CiceroPhone replaces Windows Mobile's phone dialler and integrates with your Pocket Outlook contacts. Any commercial implementation is likely to have a different look and feel to our review ‘skin’ (Cicero Networks expects partners such as VoIP vendors to rebrand it), but the basic design elements should remain intact.
The interface is dominated by a traditional number pad, with soft call and end buttons above this. Four buttons on the right-hand side of the main screen provide access to contacts, text messaging, call history, plus tools and settings. A panel at the top of the screen provides useful snippets of call status information plus a Wi-Fi information bar: a button shows green when a Wi-Fi connection is live, red when it's inactive, and there are four signal strength bars.
Immediately beneath this panel is a bank of six buttons providing access to additional features. The two marked ‘Wi-Fi’ and ‘GSM’ are highlighted when the relevant technology is operational. The remaining buttons activate voice mail, the device's speaker, call muting and call forwarding.
You might think that the VoIP option will always be preferable, but this may not be the case, so there are settings that allow you to insist that specific GSM calls are routed over GSM rather than VoIP.
Performance
For this test, we used a VoIP service provided by Cicero Networks, alongside our own Wi-Fi network and SIM card. We hooked up to the CiceroPhone service through our WEP-secured Wi-Fi network with no problems, having first entered a user ID and login on our iPAQ h6340. Thereafter, placing calls to both landlines and mobile phones over Wi-Fi was a transparent process -- you simply tap in the number and hit the Call button as usual, and the system works out what you're doing and selects the appropriate networks.

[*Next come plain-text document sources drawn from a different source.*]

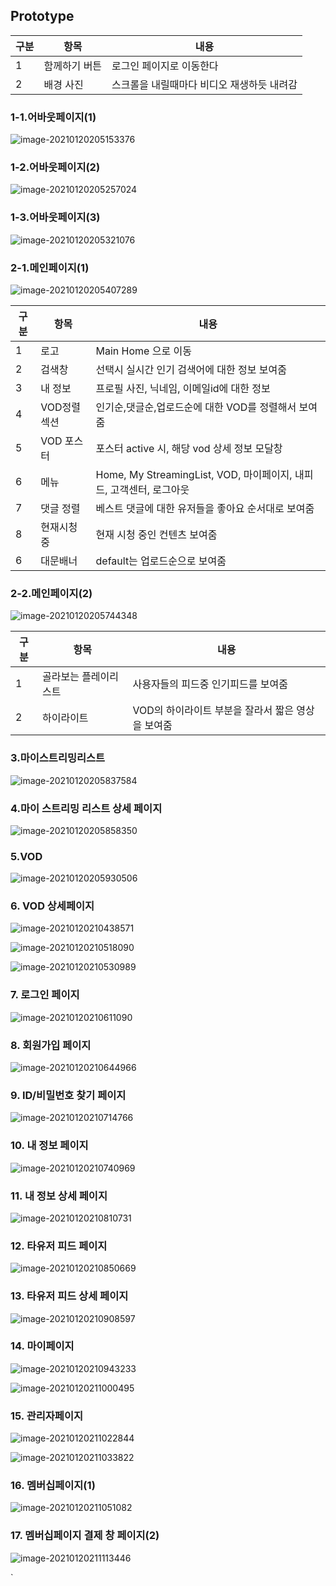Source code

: ## Prototype

|구분 | 항목 | 내용 |
|--- | --- | ---|
|1 | 함께하기 버튼 | 로그인 페이지로 이동한다|
|2 | 배경 사진 | 스크롤을 내릴때마다 비디오 재생하듯 내려감|


### 1-1.어바웃페이지(1)

![image-20210120205153376](README.assets/image-20210120205153376.png)



### 1-2.어바웃페이지(2)

![image-20210120205257024](README.assets/image-20210120205257024.png)



### 1-3.어바웃페이지(3)

![image-20210120205321076](README.assets/image-20210120205321076.png)





### 2-1.메인페이지(1) 

![image-20210120205407289](README.assets/image-20210120205407289.png)

|구분 | 항목 | 내용 |
|--- | --- | ---|
|1 | 로고 | Main Home 으로 이동 |
|2 | 검색창 | 선택시 실시간 인기 검색어에 대한 정보 보여줌|
|3 | 내 정보 | 프로필 사진, 닉네임, 이메일id에 대한 정보 |
|4 | VOD정렬섹션 | 인기순,댓글순,업로드순에 대한 VOD를 정렬해서 보여줌|
|5 | VOD 포스터 | 포스터 active 시, 해당 vod 상세 정보 모달창|
|6 | 메뉴 | Home, My StreamingList, VOD, 마이페이지, 내피드, 고객센터, 로그아웃|
|7 | 댓글 정렬 | 베스트 댓글에 대한 유저들을 좋아요 순서대로 보여줌|
|8| 현재시청중 | 현재 시청 중인 컨텐츠 보여줌|
|6 | 대문배너 | default는 업로드순으로 보여줌|


### 2-2.메인페이지(2)

![image-20210120205744348](README.assets/image-20210120205744348.png)

|구분 | 항목 | 내용 |
|--- | --- | ---|
|1 | 골라보는 플레이리스트 |사용자들의 피드중 인기피드를 보여줌 |
|2 | 하이라이트 | VOD의 하이라이트 부분을 잘라서 짧은 영상을 보여줌|

### 3.마이스트리밍리스트

![image-20210120205837584](README.assets/image-20210120205837584.png)



### 4.마이 스트리밍 리스트 상세 페이지

![image-20210120205858350](README.assets/image-20210120205858350.png)



### 5.VOD

![image-20210120205930506](README.assets/image-20210120205930506.png)



### 6. VOD 상세페이지

![image-20210120210438571](README.assets/image-20210120210438571.png)

![image-20210120210518090](README.assets/image-20210120210518090.png)

![image-20210120210530989](README.assets/image-20210120210530989.png)



### 7. 로그인 페이지

![image-20210120210611090](README.assets/image-20210120210611090.png) 



### 8. 회원가입 페이지

![image-20210120210644966](README.assets/image-20210120210644966.png)



### 9. ID/비밀번호 찾기 페이지

![image-20210120210714766](README.assets/image-20210120210714766.png)



### 10. 내 정보 페이지

![image-20210120210740969](README.assets/image-20210120210740969.png)



### 11. 내 정보 상세 페이지

![image-20210120210810731](README.assets/image-20210120210810731.png)



### 12. 타유저 피드 페이지

![image-20210120210850669](README.assets/image-20210120210850669.png)



### 13. 타유저 피드 상세 페이지

![image-20210120210908597](README.assets/image-20210120210908597.png)



### 14. 마이페이지

![image-20210120210943233](README.assets/image-20210120210943233.png)

![image-20210120211000495](README.assets/image-20210120211000495.png)



### 15. 관리자페이지

![image-20210120211022844](README.assets/image-20210120211022844.png)

![image-20210120211033822](README.assets/image-20210120211033822.png)



### 16. 멤버십페이지(1)

![image-20210120211051082](README.assets/image-20210120211051082.png)



### 17. 멤버십페이지 결제 창 페이지(2)

![image-20210120211113446](README.assets/image-20210120211113446.png)

`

Placing calls to another VoIP user requires the recipient to be connected, and the software as tested had no way of determining this prior to making a call. This is different to the situation with, say, Skype, which provides a list of contacts and indicates whether or not they're available. Hopefully, when third parties ‘skin’ the software, this feature will become available.

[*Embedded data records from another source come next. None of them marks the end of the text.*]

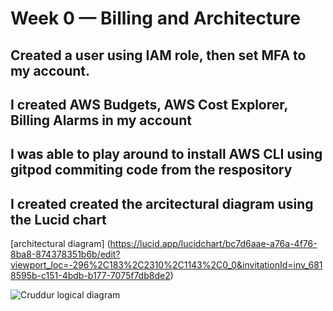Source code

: # Week 0 — Billing and Architecture
## Created a  user using IAM role, then set MFA to my account.


## I created AWS Budgets, AWS Cost Explorer, Billing Alarms in my account


##  I was able to play around to install AWS CLI using gitpod commiting code from the respository


##  I created created the arcitectural diagram using the Lucid chart
[architectural diagram] (https://lucid.app/lucidchart/bc7d6aae-a76a-4f76-8ba8-874378351b6b/edit?viewport_loc=-296%2C183%2C2310%2C1143%2C0_0&invitationId=inv_6818595b-c151-4bdb-b177-7075f7db8de2)


![Cruddur logical diagram](https://user-images.githubusercontent.com/125223186/219922344-d4fef199-7f4b-474b-a2d9-d974edbe0537.png)
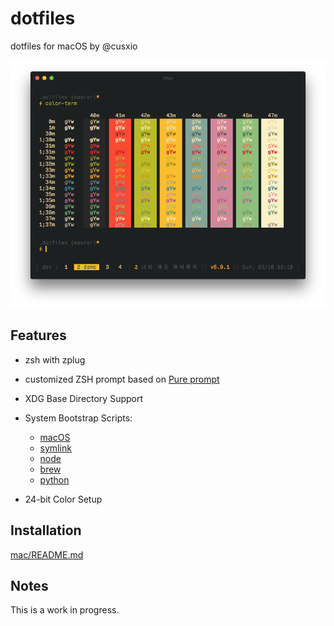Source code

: # dotfiles

dotfiles for macOS by @cusxio

![](terminal.png)

## Features

- zsh with zplug

- customized ZSH prompt based on [Pure prompt](https://github.com/sindresorhus/pure)

- XDG Base Directory Support

- System Bootstrap Scripts:
    - [macOS](bootstrap/macos.sh)
    - [symlink](bootstrap/symlink.sh)
    - [node](bootstrap/node.sh)
    - [brew](bootstrap/brew.sh)
    - [python](bootstrap/python.sh)

- 24-bit Color Setup

## Installation

[mac/README.md](mac/README.md)

## Notes

This is a work in progress.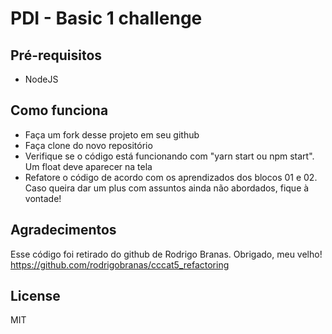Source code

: # PDI - Basic 1 challenge

## Pré-requisitos

- NodeJS

## Como funciona

- Faça um fork desse projeto em seu github
- Faça clone do novo repositório
- Verifique se o código está funcionando com "yarn start ou npm start". Um float deve aparecer na tela
- Refatore o código de acordo com os aprendizados dos blocos 01 e 02. Caso queira dar um plus com assuntos ainda não abordados, fique à vontade!

## Agradecimentos

Esse código foi retirado do github de Rodrigo Branas. Obrigado, meu velho!
https://github.com/rodrigobranas/cccat5_refactoring

## License

MIT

Another drawback is CiceroPhone's inability to automatically switch a call between Wi-Fi and GSM. In practice, this means that if you're making a call over Wi-Fi and move out of range, the call will be dropped. Automatic call handover from Wi-Fi to GSM is expected in due course -- this will be a server-side development, so you shouldn't have to update the client software on your handheld.
A Pocket PC handheld isn't the ideal platform for voice calls: our iPAQ h6340, for example, is bulky to hold to the ear during calls, while wired handsfree is only a partial solution. Bluetooth is clearly an option, but fumbling for a headset or wearing one throughout the working day isn't ideal either. We look forward to evaluating the newly released Windows Mobile smartphone version of CiceroPhone, which should prove more convenient.